- [THE TASK] Copy, from the listing, every line in which the string "with" is present.

- [MATERIAL SUPPLIED]
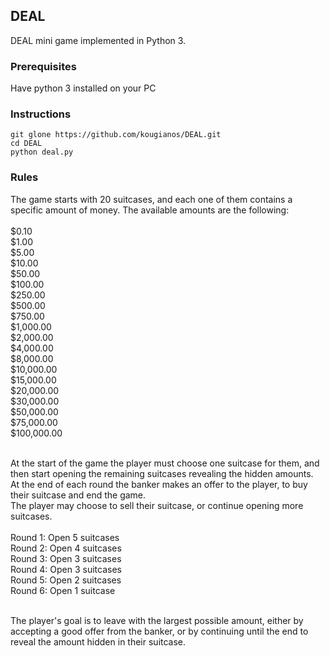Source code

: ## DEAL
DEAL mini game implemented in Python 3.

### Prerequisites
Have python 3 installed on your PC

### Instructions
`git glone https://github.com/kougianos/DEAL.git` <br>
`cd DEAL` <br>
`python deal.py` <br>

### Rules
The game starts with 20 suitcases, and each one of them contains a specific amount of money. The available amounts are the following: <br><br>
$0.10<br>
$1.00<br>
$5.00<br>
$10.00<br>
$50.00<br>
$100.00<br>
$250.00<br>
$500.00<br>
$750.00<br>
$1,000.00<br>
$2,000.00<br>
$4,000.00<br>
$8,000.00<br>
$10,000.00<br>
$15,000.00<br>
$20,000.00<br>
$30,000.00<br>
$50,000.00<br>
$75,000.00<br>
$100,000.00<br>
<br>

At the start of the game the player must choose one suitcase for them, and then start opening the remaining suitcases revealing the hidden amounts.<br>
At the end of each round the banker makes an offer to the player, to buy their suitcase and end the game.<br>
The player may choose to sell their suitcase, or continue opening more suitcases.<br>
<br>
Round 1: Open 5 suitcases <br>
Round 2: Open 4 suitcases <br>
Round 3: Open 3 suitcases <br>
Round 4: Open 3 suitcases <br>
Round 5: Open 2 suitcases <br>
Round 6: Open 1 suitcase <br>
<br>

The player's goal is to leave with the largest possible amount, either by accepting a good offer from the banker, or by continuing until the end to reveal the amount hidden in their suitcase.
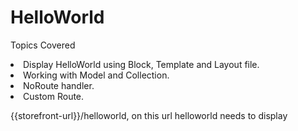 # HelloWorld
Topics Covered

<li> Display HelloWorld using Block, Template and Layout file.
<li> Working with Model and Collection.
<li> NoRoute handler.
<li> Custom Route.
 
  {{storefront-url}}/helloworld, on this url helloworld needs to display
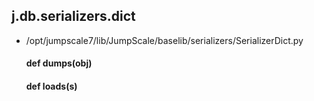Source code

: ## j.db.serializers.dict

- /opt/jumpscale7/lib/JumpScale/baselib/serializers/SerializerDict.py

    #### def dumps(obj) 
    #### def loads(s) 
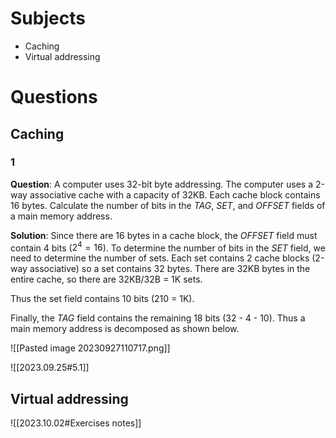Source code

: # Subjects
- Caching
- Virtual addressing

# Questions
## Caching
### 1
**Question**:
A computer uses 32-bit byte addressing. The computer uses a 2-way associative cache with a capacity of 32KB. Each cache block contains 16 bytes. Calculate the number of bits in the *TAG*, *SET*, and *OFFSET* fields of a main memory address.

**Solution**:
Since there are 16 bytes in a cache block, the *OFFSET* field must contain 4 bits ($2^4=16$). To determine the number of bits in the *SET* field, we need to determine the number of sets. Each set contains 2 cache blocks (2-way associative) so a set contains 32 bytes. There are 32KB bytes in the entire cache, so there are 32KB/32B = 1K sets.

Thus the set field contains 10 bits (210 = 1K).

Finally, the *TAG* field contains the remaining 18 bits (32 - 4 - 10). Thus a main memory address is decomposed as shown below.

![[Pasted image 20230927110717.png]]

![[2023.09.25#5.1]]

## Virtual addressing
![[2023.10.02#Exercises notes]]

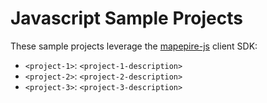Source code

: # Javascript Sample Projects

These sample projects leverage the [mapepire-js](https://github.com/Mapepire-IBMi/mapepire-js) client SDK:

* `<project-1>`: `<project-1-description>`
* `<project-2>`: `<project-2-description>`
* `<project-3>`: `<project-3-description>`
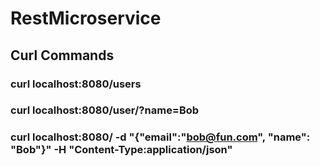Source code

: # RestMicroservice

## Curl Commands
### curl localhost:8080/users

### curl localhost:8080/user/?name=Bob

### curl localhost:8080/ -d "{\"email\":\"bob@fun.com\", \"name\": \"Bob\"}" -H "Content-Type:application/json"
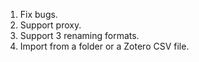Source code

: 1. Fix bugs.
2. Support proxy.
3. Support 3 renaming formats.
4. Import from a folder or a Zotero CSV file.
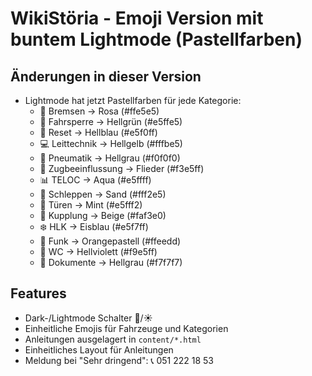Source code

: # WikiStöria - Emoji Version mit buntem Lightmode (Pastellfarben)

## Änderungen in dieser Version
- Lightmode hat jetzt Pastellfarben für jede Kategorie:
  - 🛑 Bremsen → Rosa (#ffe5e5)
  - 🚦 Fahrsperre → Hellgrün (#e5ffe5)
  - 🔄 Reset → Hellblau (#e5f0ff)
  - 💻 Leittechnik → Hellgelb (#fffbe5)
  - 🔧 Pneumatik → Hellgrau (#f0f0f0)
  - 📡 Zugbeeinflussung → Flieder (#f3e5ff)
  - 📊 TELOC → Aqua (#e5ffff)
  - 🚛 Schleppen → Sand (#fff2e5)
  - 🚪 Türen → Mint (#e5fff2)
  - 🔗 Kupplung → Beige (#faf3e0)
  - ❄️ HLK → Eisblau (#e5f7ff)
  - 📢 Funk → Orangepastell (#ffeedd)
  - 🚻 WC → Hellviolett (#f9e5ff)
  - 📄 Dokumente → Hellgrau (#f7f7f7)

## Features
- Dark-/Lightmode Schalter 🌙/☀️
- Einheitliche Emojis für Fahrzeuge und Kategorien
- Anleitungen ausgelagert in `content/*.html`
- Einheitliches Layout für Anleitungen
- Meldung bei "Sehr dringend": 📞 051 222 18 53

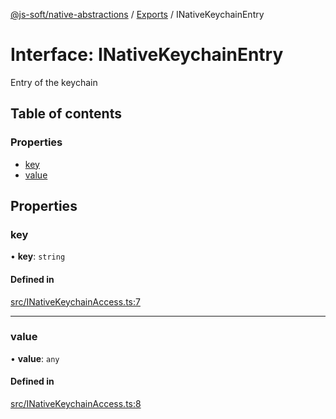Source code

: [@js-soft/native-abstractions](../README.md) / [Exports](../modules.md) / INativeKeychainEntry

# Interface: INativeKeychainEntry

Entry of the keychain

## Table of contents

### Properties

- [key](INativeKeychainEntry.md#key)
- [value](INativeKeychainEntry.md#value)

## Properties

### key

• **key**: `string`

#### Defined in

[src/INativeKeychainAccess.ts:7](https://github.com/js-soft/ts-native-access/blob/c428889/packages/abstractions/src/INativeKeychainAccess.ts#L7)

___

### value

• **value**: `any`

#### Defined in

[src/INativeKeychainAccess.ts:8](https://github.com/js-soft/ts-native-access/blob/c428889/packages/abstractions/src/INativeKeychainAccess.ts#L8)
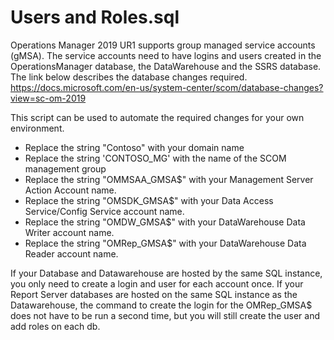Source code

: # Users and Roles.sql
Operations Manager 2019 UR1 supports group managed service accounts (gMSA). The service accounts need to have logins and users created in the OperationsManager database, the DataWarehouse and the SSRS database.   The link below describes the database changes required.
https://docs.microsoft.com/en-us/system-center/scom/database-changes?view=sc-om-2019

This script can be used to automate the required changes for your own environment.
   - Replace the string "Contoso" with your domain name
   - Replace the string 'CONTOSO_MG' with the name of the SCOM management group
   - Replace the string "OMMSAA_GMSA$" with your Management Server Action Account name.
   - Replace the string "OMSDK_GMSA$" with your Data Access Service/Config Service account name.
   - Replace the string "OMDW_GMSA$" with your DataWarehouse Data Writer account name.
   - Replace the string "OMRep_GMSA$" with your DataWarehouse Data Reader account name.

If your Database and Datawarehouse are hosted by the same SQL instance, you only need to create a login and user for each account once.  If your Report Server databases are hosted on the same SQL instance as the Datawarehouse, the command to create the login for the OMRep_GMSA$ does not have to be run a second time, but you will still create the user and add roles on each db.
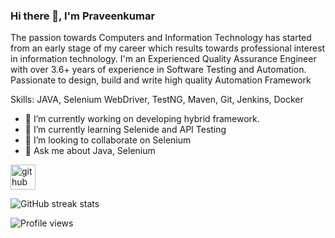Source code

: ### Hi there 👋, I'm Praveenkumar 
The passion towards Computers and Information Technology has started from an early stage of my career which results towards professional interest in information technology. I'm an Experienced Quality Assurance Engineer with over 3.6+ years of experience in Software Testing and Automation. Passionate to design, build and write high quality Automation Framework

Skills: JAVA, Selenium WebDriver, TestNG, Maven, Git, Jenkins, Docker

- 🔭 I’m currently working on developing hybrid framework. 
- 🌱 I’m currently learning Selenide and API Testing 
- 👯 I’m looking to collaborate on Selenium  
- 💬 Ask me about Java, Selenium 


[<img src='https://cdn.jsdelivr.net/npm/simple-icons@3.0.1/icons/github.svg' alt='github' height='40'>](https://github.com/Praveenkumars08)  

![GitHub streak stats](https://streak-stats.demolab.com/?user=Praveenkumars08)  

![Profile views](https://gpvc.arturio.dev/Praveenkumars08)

- [SOLUTION FOR THIS EXERCISE]
The game starts with 20 suitcases, and each one of them contains a specific amount of money. The available amounts are the following: <br><br>
The player's goal is to leave with the largest possible amount, either by accepting a good offer from the banker, or by continuing until the end to reveal the amount hidden in their suitcase.
<li> Working with Model and Collection.
A computer uses 32-bit byte addressing. The computer uses a 2-way associative cache with a capacity of 32KB. Each cache block contains 16 bytes. Calculate the number of bits in the *TAG*, *SET*, and *OFFSET* fields of a main memory address.
   - Replace the string "Contoso" with your domain name
   - Replace the string 'CONTOSO_MG' with the name of the SCOM management group
   - Replace the string "OMMSAA_GMSA$" with your Management Server Action Account name.
   - Replace the string "OMSDK_GMSA$" with your Data Access Service/Config Service account name.
   - Replace the string "OMDW_GMSA$" with your DataWarehouse Data Writer account name.
   - Replace the string "OMRep_GMSA$" with your DataWarehouse Data Reader account name.
The passion towards Computers and Information Technology has started from an early stage of my career which results towards professional interest in information technology. I'm an Experienced Quality Assurance Engineer with over 3.6+ years of experience in Software Testing and Automation. Passionate to design, build and write high quality Automation Framework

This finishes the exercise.